AsianScientist (Jul. 19, 2019) – Imagine if you had a kitchen countertop bioreactor that could produce wagyu beef on demand. Better still, you could tweak its chemical constituents—reducing, say, the bad cholesterol—to produce personalized, healthier meat.
This vision may seem fantastical but it is entirely conceivable that today’s industrial-sized bioreactors will follow the miniaturization path of 3D printers, says Dr. Sandhya Sriram, co-founder and CEO of Shiok Meats, a Singapore-headquartered, cell-based meat startup.
Homemade meat is just one plausible outcome of the incipient ‘alt-meat’ disruption of the food industry, which promises to deliver cell-based and plant-based meat to the mass market. Yet, amid concerns about price, safety and taste, it is unclear if alt-meat can ever win over mainstream consumers and change our very conception of meat production—or if it is destined to forever remain a vegan fad.
Asia’s alt-meat renaissance
Asian alt-meat startups are actually the spiritual descendants of ancient gastronomes. Two thousand years ago India’s vegetarian habits diffused to China via Buddhism. Chinese monks subsequently created imitation meat dishes in order to satiate omnivorous monastery guests, according to Fuchsia Dunlop, author of Land of Fish and Rice: Recipes from the Culinary Heart of China.
Tang dynasty (7th-10th Century) records indicate the consumption of imitation pork and mutton dishes, while the subsequent Song dynasty (10th–13th Century) represented a high-water mark of Buddhist vegetarian cuisine.
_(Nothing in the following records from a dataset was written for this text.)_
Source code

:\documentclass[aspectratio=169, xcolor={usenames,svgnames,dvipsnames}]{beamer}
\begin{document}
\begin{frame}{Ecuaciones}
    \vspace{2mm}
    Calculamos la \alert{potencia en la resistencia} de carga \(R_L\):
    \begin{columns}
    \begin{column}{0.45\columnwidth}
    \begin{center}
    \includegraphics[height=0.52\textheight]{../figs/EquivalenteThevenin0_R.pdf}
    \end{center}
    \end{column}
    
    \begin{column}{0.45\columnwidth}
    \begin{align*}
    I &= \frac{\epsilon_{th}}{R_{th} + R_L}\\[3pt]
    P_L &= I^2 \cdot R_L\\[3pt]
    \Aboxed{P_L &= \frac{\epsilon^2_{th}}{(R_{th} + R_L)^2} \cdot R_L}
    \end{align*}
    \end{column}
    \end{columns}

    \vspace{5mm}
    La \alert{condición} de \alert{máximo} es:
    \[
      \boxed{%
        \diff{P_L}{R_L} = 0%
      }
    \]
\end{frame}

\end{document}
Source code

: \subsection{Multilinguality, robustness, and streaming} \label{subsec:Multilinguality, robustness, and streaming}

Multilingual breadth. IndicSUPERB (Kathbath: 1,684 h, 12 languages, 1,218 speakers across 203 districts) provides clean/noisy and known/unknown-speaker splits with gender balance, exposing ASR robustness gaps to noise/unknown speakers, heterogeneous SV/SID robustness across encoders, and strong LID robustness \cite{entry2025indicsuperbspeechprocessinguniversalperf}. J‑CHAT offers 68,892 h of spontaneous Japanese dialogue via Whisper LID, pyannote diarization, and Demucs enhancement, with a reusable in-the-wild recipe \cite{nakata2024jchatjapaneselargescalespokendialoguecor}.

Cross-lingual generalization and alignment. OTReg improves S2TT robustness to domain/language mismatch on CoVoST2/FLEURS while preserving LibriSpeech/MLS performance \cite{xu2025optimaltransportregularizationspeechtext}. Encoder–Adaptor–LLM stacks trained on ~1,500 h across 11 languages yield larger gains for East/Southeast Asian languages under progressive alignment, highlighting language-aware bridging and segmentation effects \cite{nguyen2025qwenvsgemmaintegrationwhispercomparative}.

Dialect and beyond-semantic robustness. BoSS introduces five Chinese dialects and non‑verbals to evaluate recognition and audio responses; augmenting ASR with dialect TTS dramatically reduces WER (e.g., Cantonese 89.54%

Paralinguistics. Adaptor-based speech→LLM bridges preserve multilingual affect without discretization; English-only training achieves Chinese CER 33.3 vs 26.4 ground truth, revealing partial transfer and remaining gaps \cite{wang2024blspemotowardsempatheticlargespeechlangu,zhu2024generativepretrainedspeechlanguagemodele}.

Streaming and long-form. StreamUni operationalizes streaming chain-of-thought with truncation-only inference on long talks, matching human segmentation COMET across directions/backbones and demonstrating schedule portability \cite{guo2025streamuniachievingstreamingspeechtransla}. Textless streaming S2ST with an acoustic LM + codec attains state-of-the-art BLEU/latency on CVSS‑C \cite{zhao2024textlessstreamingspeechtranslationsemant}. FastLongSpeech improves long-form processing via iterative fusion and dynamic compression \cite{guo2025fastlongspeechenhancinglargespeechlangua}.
Today, the likes of soy patties and wheat gluten ‘duck’ are commonplace from Chennai to Chiang Mai. For millions of Asians, ‘plant-based meat’ refers not to some newfangled invention but a daily reality.
Yet the seminal difference between yesteryear’s plant-based meats and its latest incarnations is the shift from targeting vegetarians to meat-eaters. Addressing the latter market not only makes commercial sense but is seen by many as the only meaningful way to curb meat consumption’s negative externalities.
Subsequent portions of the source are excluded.